# Modern pentathlon



## silu (24 November 2010)

I am in no way an expert regarding modern penthalon but still have the images of the standard of riding and state of some of the horses during the last Olympics. I am presuming the best pentathletes were at the Olympics. I read with sadness about the death of a horse in the Asian Games. I would be interested in other's opinions as to whether riding should continue to be 1 of the diciplines in modern pentathlon, maybe another sport less specialised than riding would be more appropriate?


----------



## ladyt25 (24 November 2010)

I am shocked to read that H&H news article and agree, the standard at the Olympics was appalling and there didn't seem to be much if any concerned about the welfare of the horses - some were lame some had visible injuries yet they carried on jumping them. I suspect at these games (seeing as china is soo well known for it's animal welfare!) it would have been the same if not worse. Sure there an be freak accidents but sorry, a horse crashing through a fence and breaking its neck whilst competing in a show jumping event? That is NOT a common show jumping injury! That just screams of the rider not being in control of the horse at all as far as i am concerned. I think it SHOULD be banned in some ways OR the pentathletes should be horse riders before they take up the other elements. I do like the idea, I'd love to have a go myself in some ways but how it is now just isn't working and verges on cruelty in my opinion.


----------



## harry (25 November 2010)

I couldn't agree more with you both.  I fail to see how watching lame/unsound horses passengered by competitors who clearly cannot ride has any place in modern sport; I haven't seen the round in which the horse was killed but as you say its not exactly a common showjumping injury.  I emailed the modern pentathlon organisation after the Olympics and received a "brush-off" response about the welfare of the horses, simply saying they had all been cleared to compete by a vet... Can you imagine if one of the equestrian events allowed horses to compete that were that clearly unsound/lame/injured?  It seems to be accepted because the competitors are not sj'ers but I do not understand why that makes it ok... Rant over!


----------



## Over2You (26 November 2010)

I was disgusted by this and e-mailed www.pentathlon.org. I also looked at their SJ rules and they are a joke. They state that every horse is cleared by a vet. Yeah, right!! There were no rules regarding the use of a whip and if a horse falls, he/she can be remounted!!

This is what I said:

"Dear Sir/Madam,

I am contacting you regarding the show jumping phase of your sport. I was appalled by the conditions of the horses at the Beijing Olympics. A lot of them were lame, unfit, and had inexperienced riders on their backs who could not control them properly. They were also whipped a lot more often than what would have been allowed in pure show jumping. There was also the tragic death of a horse on the 23rd of November at the Asian Games. The horse died of a broken neck after crashing through a fence.
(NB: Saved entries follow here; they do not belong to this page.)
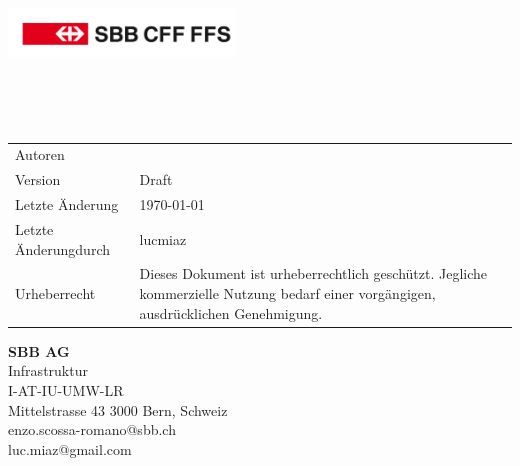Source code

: \pagestyle{title}
\begin{titlepage}
	\sffamily
	\begin{flushright}
	\includegraphics[width=60mm]{packages/logo.pdf}
	\end{flushright}
	\vspace{10\baselineskip}
	\parbox{165mm}{{\noindent\Huge\bfseries \thetitle}\\[\baselineskip]
	\noindent\Large\bfseries }
	\\[8\baselineskip]
	{\footnotesize
	\begin{tabularx}{150mm}{@{}l X}
		Autoren 		& \theauthor \\
		Version 		& Draft\\
		Letzte Änderung	& \today\\
		Letzte Änderungdurch& lucmiaz\\
		Urheberrecht 	& Dieses Dokument ist urheberrechtlich geschützt. Jegliche kommerzielle Nutzung bedarf einer vorgängigen, ausdrücklichen Genehmigung.\\
	\end{tabularx}
	}
	\vfill 
	\parbox{100mm}{\small
	\textbf{SBB AG}\\
	Infrastruktur \\ 
	I-AT-IU-UMW-LR\\
	Mittelstrasse 43 3000 Bern, Schweiz\\
	enzo.scossa-romano@sbb.ch\\
	luc.miaz@gmail.com}
\end{titlepage}
\restoregeometry
\pagestyle{body}

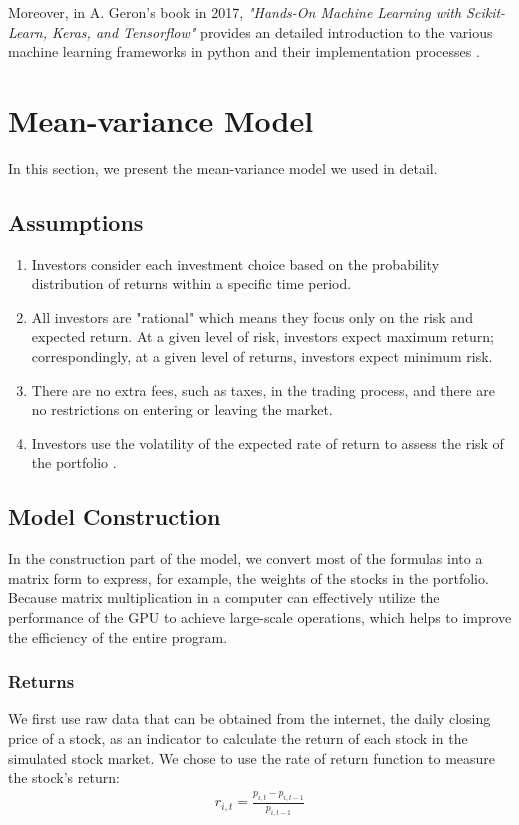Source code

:\documentclass[default,iicol]{sn-jnl}%
\begin{document}
Moreover, in A. Geron's book in 2017, \textit{"Hands-On Machine Learning with Scikit-Learn, Keras, and Tensorflow"} provides an detailed introduction to the various machine learning frameworks in python and their implementation processes \cite{Aur2017Hands}.

\section{Mean-variance Model}\label{sec3}

In this section, we present the mean-variance model we used in detail.

\subsection{Assumptions}\label{sec3sub1}
\begin{enumerate}
    \item Investors consider each investment choice based on the probability distribution of returns within a specific time period.
    \item All investors are "rational" which means they focus only on the  risk and expected return. At a given level of risk, investors expect maximum return; correspondingly, at a given level of returns, investors expect minimum risk.
    \item There are no extra fees, such as taxes, in the trading process, and there are no restrictions on entering or leaving the market.
    \item Investors use the volatility of the expected rate of return to assess the risk of the portfolio \cite{2019Application}.
\end{enumerate}

\subsection{Model Construction}\label{sec3sub2} 
In the construction part of the model, we convert most of the formulas into a matrix form to express, for example, the weights of the stocks in the portfolio. Because matrix multiplication in a computer can effectively utilize the performance of the GPU to achieve large-scale operations, which helps to improve the efficiency of the entire program.
\subsubsection{Returns}\label{sec3sub2ssub1}
\hspace{1.5em}We first use raw data that can be obtained from the internet, the daily closing price of a stock, as an indicator to calculate the return of each stock in the simulated stock market. We chose to use the rate of return function to measure the stock's return:
\begin{align}
	r_{i,t}=\frac{p_{i,t}-p_{i,t-1}}{p_{i,t-1}}
	\label{eq1}
\end{align}
\end{document}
This is indicative of dangerous and reckless riding.  I have watched show jumping regularly for at least twenty-years, and have never heard of a horse dying of such an injury.

Please take the welfare of the horse into account and consider removing this phase."


What do you think?


----------



## Bedlam (26 November 2010)

No - I don't think that another sport should be substituted - it is actually the modern pentathlon that is the original modern Olympic sport! (I'll spare you the whole story unless someone asks!)

What actually needs to happen is for our competitors to become better fencers AS WELL AS other countries working on their riding. 

If that sounds odd then let me explain....

Our modern pentathletes come from Pony Club. Hurrah! They are fantastic riders! And they can shoot and run and swim because that's what they've grown up being good at and competing at in Pony Club tetrathlon.

We go off and compete at Modern Pentathlon and oops......we've never taught them to fence, so it's a bit of a problem.

Other countries that compete, especially from Eastern Europe and Asia do it all the other way round. The kids are fencing at 4 rather than hunting, and they only add in riding as an afterthought as adults (a bit like us with fencing)........hence disaster, but points wise not quite as critical as being bottom of the fencing table perhaps?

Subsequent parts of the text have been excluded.